WORK REQUIRED:
Repeat the lines of the data exactly, from the first one through the one that contains "## Features".

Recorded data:
##############################

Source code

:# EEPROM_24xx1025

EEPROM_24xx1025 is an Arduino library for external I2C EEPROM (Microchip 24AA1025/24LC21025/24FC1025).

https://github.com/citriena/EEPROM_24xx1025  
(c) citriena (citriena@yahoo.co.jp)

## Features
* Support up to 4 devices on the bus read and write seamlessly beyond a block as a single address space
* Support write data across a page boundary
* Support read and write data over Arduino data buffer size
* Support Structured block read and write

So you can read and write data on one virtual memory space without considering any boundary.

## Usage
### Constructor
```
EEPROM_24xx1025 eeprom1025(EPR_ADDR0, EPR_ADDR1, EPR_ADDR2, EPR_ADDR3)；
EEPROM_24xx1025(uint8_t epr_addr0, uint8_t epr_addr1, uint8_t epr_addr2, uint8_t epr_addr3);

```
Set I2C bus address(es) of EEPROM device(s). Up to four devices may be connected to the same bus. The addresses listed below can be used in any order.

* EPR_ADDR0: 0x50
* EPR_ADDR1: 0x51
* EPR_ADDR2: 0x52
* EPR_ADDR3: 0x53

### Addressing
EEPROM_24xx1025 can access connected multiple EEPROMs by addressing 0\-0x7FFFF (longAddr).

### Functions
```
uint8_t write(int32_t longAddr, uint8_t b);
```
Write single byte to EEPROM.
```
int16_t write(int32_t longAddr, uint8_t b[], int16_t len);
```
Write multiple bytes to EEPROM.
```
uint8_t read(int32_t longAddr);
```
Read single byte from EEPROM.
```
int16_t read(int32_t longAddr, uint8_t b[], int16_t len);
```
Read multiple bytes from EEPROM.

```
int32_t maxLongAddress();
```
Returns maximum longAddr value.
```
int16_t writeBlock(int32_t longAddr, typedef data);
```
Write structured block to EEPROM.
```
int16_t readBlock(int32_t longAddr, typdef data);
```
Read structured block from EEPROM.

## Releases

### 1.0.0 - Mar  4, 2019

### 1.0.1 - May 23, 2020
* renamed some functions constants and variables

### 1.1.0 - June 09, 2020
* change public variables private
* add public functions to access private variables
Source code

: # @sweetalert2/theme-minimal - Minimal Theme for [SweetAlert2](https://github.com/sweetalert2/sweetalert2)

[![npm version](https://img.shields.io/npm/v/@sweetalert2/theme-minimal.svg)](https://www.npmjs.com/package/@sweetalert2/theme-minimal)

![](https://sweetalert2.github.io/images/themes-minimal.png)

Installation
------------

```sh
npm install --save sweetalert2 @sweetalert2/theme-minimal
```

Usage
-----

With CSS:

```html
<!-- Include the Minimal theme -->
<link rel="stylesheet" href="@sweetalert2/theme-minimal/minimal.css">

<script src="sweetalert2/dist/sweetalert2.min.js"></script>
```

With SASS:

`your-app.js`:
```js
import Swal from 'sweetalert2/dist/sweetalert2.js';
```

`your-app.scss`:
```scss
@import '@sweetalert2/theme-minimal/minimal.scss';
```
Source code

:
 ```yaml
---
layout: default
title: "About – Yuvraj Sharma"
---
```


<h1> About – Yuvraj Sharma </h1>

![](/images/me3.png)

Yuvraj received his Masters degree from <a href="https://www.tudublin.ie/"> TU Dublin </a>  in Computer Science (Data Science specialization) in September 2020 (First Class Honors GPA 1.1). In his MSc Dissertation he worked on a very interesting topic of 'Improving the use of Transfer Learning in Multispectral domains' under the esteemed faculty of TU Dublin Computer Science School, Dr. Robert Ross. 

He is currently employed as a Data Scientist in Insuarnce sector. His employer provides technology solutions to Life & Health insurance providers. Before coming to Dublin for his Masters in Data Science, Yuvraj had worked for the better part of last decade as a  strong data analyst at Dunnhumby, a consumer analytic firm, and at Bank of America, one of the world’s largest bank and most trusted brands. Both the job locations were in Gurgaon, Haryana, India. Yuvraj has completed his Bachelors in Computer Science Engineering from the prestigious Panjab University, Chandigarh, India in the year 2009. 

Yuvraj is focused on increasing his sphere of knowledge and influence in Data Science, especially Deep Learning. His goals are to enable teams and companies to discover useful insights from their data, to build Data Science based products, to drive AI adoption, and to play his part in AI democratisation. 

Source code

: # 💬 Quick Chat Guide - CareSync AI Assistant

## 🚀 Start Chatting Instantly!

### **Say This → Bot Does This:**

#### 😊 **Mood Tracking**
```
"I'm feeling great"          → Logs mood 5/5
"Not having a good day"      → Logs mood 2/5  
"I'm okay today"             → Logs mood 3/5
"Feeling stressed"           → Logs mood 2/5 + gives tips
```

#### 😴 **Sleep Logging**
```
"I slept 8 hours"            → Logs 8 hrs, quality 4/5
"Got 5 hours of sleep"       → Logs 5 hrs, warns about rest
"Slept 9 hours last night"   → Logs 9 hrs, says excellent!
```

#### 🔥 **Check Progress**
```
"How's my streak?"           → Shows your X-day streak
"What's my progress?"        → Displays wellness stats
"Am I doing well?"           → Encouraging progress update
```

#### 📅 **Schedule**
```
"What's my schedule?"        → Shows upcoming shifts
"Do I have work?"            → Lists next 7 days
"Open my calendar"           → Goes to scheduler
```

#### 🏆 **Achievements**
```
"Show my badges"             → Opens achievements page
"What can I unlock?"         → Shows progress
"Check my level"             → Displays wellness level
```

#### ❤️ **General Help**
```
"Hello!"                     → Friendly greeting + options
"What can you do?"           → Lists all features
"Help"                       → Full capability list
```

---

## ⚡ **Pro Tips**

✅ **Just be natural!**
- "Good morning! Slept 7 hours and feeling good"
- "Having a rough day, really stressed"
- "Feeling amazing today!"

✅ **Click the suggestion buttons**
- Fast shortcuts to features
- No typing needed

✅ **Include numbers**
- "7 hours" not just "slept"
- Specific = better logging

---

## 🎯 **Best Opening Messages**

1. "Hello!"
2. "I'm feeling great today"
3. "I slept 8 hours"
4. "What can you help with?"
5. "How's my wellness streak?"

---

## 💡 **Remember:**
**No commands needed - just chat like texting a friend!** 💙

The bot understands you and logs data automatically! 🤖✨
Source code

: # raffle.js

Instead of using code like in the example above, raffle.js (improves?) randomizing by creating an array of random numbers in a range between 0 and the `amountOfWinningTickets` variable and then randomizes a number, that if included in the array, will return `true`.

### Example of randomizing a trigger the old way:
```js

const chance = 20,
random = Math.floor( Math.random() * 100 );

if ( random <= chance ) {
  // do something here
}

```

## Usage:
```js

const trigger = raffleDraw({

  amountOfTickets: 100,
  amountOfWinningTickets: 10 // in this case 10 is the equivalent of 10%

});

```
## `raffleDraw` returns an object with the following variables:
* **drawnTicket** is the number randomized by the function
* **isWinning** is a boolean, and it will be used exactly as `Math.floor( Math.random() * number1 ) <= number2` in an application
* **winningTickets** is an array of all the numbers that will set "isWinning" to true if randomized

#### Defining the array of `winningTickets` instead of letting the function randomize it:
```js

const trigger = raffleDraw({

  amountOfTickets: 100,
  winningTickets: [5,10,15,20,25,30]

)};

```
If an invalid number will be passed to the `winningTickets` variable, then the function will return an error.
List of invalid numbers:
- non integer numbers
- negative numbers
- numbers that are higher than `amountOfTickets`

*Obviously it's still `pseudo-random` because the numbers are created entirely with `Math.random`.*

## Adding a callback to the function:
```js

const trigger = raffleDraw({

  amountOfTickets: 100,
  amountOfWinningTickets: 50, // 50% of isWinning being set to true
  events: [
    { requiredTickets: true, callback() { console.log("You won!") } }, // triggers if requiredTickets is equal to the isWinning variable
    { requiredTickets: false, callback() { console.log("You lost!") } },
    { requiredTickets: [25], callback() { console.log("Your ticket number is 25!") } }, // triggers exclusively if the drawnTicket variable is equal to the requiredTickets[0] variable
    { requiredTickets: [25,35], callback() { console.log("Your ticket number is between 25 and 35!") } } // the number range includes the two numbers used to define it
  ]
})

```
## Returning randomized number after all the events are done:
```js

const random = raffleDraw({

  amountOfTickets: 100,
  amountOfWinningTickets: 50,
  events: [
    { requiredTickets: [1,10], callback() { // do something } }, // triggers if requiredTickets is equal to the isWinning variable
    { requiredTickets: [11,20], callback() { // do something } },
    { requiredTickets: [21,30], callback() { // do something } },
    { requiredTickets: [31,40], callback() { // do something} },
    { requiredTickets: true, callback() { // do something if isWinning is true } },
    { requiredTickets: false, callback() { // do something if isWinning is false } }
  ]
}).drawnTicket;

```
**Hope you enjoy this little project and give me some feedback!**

##############################

TASK RESPONSE:
Source code

:# EEPROM_24xx1025

EEPROM_24xx1025 is an Arduino library for external I2C EEPROM (Microchip 24AA1025/24LC21025/24FC1025).

https://github.com/citriena/EEPROM_24xx1025  
(c) citriena (citriena@yahoo.co.jp)

## Features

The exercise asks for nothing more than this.